Valentine’s Day is next Friday. These treats from the cookbook “Recipes from Minnesota with Love” can be made ahead of time and served for a snack or dessert after dinner.
Also a Christmas favorite with red and green gumdrops, use red gum drops only for a sweet Valentine’s Day treat. A note next to the recipe says, “Try it. I did – fun!”
1/2 cup butter, melted
10-ounce package regular marshmallows
4 quarts popped corn
1/2 cup red gumdrops, cut up
1/4 cup blanched peanuts
Melt butter and marshmallows in heavy pan over low heat. Pour over popped corn, gumdrops and peanuts and mix well. Pour into a buttered 10-by-4-inch tube pan. Pack gently. Invert cake onto a plate. Cut into slices before serving.
The introduction to this recipe tells how in olden days in Minnesota winter visits were made by horse-drawn sleigh and a hospitality gift of homemade candy delivered to neighbors and friends.
Delicious Dreamland Caramels
2 cups sugar
2 cups white corn syrup
1 cup butter
1 quart whipping cream
1 teaspoon vanilla
1 cup pecans (optional)
In a heavy pan, boil sugar, corn syrup and butter until bubbly and thick, stirring constantly. Add cream in thirds without disturbing the boiling. Continue cooking until mixture reaches the firm ball stage (242 degrees). Stir in vanilla and pecans. Pour into greased 8-by-8-inch pan. Cool, remove from pan and cut into squares. Wrap each square individually in waxed paper.

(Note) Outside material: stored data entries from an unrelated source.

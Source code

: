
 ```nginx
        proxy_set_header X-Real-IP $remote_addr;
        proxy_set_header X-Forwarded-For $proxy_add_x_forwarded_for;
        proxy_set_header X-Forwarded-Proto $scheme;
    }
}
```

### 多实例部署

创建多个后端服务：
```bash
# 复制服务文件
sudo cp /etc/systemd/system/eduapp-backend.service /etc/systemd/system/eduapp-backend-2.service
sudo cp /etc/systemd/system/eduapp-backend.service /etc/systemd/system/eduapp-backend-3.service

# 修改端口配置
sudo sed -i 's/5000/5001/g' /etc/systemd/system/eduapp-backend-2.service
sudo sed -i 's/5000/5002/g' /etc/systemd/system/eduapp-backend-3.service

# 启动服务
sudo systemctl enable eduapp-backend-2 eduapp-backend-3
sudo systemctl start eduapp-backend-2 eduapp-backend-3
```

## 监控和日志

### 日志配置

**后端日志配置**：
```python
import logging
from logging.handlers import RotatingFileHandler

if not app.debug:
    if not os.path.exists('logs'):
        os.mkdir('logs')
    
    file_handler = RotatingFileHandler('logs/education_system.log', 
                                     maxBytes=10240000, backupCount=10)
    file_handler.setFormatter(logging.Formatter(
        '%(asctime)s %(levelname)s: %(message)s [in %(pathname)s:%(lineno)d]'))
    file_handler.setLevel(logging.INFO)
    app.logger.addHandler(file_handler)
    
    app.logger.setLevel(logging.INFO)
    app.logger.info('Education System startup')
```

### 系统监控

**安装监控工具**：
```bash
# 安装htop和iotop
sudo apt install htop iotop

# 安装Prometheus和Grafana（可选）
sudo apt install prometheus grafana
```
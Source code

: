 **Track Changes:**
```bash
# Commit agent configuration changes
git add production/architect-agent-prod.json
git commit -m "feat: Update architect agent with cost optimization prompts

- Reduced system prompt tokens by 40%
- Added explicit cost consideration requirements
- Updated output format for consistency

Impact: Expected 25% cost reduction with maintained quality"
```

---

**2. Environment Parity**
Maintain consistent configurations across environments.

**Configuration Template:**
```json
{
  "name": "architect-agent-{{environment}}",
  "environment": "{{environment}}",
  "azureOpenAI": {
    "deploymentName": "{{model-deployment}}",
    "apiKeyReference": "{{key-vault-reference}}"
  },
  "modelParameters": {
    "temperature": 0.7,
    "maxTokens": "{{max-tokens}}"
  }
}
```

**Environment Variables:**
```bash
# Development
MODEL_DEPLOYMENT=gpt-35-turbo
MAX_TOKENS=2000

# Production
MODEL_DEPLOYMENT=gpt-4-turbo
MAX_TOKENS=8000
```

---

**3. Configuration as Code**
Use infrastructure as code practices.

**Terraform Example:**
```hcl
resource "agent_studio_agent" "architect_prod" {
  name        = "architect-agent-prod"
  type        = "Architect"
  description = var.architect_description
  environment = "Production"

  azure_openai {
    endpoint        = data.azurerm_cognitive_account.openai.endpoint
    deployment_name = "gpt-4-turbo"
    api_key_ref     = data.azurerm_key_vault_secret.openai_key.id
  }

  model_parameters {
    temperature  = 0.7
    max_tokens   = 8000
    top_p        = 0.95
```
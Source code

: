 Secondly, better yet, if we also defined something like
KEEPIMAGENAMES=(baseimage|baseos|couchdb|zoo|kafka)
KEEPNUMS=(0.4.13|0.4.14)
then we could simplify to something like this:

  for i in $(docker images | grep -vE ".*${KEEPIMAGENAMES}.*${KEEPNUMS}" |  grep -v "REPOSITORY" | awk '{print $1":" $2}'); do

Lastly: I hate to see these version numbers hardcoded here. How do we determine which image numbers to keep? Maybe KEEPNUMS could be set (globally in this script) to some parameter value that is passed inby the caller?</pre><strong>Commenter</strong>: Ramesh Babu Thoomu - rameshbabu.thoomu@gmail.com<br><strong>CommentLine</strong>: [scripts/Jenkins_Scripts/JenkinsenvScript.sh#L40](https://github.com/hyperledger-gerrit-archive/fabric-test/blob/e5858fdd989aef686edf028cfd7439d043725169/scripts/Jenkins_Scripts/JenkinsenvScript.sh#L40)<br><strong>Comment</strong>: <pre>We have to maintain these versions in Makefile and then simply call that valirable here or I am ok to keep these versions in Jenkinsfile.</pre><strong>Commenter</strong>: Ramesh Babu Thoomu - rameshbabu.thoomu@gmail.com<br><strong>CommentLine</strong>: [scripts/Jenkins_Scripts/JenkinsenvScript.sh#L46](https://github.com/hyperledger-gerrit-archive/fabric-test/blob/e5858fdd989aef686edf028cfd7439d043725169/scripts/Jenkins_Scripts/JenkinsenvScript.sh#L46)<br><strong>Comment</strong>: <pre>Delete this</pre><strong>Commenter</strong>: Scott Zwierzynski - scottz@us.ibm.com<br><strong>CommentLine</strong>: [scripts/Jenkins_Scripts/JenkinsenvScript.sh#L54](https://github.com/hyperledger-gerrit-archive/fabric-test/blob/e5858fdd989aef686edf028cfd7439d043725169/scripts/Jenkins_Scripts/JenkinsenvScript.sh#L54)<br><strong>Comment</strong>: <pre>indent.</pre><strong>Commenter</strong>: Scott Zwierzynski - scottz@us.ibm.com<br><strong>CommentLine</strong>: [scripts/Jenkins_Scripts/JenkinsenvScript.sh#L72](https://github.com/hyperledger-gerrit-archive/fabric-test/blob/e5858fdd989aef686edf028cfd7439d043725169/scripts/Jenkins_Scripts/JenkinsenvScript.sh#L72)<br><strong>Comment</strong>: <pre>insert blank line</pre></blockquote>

This rich, almond cookie has a meringue cap on top that resembles the soft and silent snow.
1 cup butter
1 cup sugar
1 teaspoon almond extract
2 eggs, separated
1/4 teaspoon salt
1/2 cup brown sugar
1/4 cup finely chopped almonds
Cream butter and 1 cup sugar, beating until light and fluffy. Beat in egg yolks and almond extract. Combine flour and salt. Add to creamed mixture and beat until just combined. Shape into 1-inch balls and place on ungreased cookie sheets. For topping, beat egg whites until foamy. Gradually add brown sugar and beat until stiff peaks form. Spoon 1 teaspoon meringue on top of each ball of dough. Sprinkle with almonds. Bake at 325 degrees for 18-20 minutes. Let stand a few minutes and remove to wire racks to cool completely.
This chilly white dessert has a coconut-rum flavor.
1 1/2 cups graham cracker crumbs
4 tablespoons butter, melted
1 tablespoon brown sugar
1 8 1/4 -ounce can crushed pineapple (packed in its own juice)
3 cups sour cream
2 cups sifted powdered sugar
1/2 cup cream of coconut
1/2 cup white rum, or to taste
1/2 cup shredded coconut
1/3 cup chopped pecans, toasted
Combine graham cracker crumbs, butter and brown sugar. Press into bottom of greased 8-inch springform pan. Bake at 375 degrees for 8 minutes or until golden brown. Let crust cook completely. Drain pineapple, reserving liquid. Combine pineapple with sour cream, sugar, cream of coconut and rum and mix until blended. Add reserved pineapple liquid only if needed and pour into prepared crust. Sprinkle with coconut and nuts. Freeze until firm, about 6 hours or overnight. Let stand at room temperature about 15-20 minutes before serving. Makes 8-10 servings.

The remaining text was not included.